Work instruction: In the records below, print each line exactly and leave every image out.

:::::

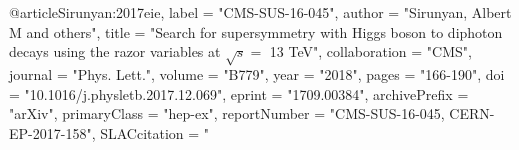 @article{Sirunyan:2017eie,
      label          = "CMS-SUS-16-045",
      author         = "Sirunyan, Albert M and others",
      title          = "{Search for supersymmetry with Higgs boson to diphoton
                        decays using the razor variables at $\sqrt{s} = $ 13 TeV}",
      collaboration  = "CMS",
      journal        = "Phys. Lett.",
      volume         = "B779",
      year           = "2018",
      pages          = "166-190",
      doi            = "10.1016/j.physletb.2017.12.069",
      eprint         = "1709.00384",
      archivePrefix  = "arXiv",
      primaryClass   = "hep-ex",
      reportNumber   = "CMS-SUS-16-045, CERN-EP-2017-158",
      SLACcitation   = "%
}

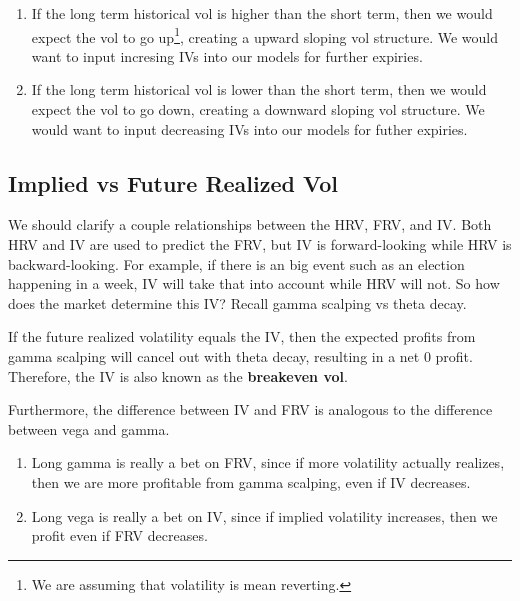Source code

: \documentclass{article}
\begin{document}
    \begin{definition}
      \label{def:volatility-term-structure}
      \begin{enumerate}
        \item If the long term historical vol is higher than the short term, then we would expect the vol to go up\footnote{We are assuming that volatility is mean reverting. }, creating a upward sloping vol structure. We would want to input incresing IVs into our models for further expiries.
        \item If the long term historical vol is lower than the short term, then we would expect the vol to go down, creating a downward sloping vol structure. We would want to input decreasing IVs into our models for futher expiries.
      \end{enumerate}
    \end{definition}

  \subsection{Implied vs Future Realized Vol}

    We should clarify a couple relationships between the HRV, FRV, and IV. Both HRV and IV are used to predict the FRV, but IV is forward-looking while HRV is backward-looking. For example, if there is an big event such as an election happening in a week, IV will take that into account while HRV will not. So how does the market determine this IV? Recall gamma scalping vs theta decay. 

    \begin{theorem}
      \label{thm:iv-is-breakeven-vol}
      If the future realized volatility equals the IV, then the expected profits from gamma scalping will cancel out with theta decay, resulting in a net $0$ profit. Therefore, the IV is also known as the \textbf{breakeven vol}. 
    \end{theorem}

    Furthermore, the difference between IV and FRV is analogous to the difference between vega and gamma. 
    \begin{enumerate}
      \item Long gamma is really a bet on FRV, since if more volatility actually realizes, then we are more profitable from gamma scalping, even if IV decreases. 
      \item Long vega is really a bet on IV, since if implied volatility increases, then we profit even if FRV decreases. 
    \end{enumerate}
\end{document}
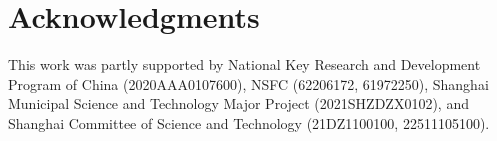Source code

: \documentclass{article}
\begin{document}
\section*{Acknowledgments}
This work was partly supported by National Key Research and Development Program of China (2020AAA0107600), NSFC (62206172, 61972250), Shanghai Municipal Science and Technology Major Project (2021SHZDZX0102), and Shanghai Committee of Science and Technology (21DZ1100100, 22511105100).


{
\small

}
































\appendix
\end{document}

:::::

Answer area:
 @article{Sirunyan:2017eie,
      label          = "CMS-SUS-16-045",
      author         = "Sirunyan, Albert M and others",
      title          = "{Search for supersymmetry with Higgs boson to diphoton
                        decays using the razor variables at $\sqrt{s} = $ 13 TeV}",
      collaboration  = "CMS",
      journal        = "Phys. Lett.",
      volume         = "B779",
      year           = "2018",
      pages          = "166-190",
      doi            = "10.1016/j.physletb.2017.12.069",
      eprint         = "1709.00384",
      archivePrefix  = "arXiv",
      primaryClass   = "hep-ex",
      reportNumber   = "CMS-SUS-16-045, CERN-EP-2017-158",
      SLACcitation   = "%
}

Source code

: \documentclass{article}
\begin{document}
    \begin{definition}
      \label{def:volatility-term-structure}
      \begin{enumerate}
        \item If the long term historical vol is higher than the short term, then we would expect the vol to go up\footnote{We are assuming that volatility is mean reverting. }, creating a upward sloping vol structure. We would want to input incresing IVs into our models for further expiries.
        \item If the long term historical vol is lower than the short term, then we would expect the vol to go down, creating a downward sloping vol structure. We would want to input decreasing IVs into our models for futher expiries.
      \end{enumerate}
    \end{definition}

  \subsection{Implied vs Future Realized Vol}

    We should clarify a couple relationships between the HRV, FRV, and IV. Both HRV and IV are used to predict the FRV, but IV is forward-looking while HRV is backward-looking. For example, if there is an big event such as an election happening in a week, IV will take that into account while HRV will not. So how does the market determine this IV? Recall gamma scalping vs theta decay. 

    \begin{theorem}
      \label{thm:iv-is-breakeven-vol}
      If the future realized volatility equals the IV, then the expected profits from gamma scalping will cancel out with theta decay, resulting in a net $0$ profit. Therefore, the IV is also known as the \textbf{breakeven vol}. 
    \end{theorem}

    Furthermore, the difference between IV and FRV is analogous to the difference between vega and gamma. 
    \begin{enumerate}
      \item Long gamma is really a bet on FRV, since if more volatility actually realizes, then we are more profitable from gamma scalping, even if IV decreases. 
      \item Long vega is really a bet on IV, since if implied volatility increases, then we profit even if FRV decreases. 
    \end{enumerate}
\end{document}
Source code

: \documentclass{article}
\begin{document}
\section*{Acknowledgments}
This work was partly supported by National Key Research and Development Program of China (2020AAA0107600), NSFC (62206172, 61972250), Shanghai Municipal Science and Technology Major Project (2021SHZDZX0102), and Shanghai Committee of Science and Technology (21DZ1100100, 22511105100).


{
\small

}
































\appendix
\end{document}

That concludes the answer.